_Saved data entries_
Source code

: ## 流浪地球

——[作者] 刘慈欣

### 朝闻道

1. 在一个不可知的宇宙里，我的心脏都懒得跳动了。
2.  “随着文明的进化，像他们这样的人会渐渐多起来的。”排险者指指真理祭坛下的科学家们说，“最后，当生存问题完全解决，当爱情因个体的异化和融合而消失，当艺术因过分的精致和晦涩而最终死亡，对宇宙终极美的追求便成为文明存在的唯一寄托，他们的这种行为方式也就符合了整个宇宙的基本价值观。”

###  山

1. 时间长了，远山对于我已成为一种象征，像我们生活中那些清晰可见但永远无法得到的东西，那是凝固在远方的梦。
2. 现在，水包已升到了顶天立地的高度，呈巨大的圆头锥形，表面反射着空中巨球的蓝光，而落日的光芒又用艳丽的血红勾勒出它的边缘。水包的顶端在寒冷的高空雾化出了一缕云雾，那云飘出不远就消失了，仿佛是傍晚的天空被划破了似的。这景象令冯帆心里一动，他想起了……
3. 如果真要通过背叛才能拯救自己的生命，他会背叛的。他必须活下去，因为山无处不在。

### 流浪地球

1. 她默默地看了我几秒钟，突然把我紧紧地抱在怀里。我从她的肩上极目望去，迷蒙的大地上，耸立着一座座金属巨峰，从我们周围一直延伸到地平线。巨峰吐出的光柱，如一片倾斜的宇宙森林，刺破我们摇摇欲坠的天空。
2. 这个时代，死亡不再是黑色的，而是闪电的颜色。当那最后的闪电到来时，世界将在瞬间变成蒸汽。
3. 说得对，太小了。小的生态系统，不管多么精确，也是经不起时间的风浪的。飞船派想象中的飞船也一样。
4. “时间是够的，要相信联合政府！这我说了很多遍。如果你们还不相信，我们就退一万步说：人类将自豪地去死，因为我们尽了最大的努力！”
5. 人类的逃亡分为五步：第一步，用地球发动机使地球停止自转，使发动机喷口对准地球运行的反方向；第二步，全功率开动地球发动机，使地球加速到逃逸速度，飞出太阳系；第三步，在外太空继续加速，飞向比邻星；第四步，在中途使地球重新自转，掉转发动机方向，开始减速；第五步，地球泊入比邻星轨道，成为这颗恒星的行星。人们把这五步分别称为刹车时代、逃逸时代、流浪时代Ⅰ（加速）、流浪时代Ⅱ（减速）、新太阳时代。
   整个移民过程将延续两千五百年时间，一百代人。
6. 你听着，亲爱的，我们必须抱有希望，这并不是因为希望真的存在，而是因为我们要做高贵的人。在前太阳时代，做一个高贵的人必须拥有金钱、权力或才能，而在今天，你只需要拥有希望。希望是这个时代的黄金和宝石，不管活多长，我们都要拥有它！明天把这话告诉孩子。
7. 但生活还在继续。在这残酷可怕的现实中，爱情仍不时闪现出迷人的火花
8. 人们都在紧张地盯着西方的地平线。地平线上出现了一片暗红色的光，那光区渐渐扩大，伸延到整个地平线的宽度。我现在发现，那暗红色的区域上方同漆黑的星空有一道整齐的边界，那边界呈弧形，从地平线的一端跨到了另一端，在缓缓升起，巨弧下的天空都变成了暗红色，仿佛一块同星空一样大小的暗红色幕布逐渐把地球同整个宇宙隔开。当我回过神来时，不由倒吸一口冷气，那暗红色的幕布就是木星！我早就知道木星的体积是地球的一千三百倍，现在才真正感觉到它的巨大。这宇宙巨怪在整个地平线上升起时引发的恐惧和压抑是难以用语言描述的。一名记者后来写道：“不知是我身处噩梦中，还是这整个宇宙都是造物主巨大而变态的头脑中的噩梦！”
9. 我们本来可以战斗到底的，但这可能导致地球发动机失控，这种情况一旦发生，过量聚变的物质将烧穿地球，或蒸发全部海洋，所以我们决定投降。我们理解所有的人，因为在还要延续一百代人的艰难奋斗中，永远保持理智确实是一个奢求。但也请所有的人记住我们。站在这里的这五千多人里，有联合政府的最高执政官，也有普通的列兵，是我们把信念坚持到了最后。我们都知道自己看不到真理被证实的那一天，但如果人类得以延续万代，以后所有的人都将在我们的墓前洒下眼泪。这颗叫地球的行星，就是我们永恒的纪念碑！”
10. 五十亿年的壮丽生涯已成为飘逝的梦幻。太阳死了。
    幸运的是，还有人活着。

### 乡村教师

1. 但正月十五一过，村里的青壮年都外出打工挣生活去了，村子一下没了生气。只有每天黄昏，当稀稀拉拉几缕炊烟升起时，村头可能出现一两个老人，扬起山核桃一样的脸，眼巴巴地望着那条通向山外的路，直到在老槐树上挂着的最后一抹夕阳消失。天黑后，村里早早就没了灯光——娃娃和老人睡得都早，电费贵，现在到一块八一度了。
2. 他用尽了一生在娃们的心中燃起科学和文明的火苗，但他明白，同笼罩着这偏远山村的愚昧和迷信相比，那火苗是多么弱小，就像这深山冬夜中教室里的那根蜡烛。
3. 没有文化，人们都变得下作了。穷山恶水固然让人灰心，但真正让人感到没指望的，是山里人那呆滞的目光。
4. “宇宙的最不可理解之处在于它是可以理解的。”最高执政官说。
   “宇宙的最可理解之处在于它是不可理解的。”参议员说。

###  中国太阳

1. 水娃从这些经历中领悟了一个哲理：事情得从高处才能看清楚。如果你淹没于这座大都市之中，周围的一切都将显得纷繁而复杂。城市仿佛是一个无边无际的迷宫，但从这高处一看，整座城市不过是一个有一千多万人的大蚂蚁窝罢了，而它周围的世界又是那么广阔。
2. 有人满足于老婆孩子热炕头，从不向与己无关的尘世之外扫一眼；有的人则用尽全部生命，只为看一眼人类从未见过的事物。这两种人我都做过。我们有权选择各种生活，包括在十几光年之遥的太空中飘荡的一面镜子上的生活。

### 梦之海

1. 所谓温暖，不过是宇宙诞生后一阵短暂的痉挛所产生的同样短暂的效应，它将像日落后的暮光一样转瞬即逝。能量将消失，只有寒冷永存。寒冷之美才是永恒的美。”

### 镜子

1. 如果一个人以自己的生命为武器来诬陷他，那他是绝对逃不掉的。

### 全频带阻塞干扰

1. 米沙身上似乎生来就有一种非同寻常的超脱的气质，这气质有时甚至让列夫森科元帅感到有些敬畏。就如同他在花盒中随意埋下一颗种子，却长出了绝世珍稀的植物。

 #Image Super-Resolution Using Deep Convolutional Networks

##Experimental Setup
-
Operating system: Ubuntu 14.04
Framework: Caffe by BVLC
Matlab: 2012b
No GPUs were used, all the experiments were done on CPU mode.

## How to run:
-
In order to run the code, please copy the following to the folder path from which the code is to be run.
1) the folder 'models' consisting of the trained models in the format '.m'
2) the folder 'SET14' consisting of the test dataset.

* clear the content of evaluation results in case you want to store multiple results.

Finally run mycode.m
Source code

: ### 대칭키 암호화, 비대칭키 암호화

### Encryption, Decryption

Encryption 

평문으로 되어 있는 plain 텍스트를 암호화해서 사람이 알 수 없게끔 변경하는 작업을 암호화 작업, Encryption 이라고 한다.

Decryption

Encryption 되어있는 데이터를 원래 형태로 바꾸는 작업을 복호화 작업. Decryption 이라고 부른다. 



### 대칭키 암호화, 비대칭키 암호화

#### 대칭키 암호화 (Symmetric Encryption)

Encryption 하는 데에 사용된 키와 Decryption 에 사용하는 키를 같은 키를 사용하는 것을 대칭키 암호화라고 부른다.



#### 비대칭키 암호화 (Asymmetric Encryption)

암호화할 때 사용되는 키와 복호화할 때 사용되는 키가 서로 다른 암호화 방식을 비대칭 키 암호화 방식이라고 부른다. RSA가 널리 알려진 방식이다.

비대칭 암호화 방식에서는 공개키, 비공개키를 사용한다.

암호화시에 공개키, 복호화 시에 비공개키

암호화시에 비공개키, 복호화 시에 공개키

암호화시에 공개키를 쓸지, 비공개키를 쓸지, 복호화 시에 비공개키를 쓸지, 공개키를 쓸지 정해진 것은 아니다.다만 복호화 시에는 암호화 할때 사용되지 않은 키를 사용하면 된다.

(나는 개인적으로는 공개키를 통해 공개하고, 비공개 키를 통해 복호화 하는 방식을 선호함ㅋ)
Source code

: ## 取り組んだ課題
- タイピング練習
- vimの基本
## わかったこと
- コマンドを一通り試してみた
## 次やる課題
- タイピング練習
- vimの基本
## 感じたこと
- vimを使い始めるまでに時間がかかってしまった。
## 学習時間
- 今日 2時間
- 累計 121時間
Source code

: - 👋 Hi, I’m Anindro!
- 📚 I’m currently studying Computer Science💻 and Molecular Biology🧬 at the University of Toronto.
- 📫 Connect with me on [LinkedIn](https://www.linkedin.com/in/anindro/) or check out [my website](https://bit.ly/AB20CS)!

_Task brief_
Filter these records, keeping every line where the word "consisting" occurs.

_Exercise output_
1) the folder 'models' consisting of the trained models in the format '.m'
2) the folder 'SET14' consisting of the test dataset.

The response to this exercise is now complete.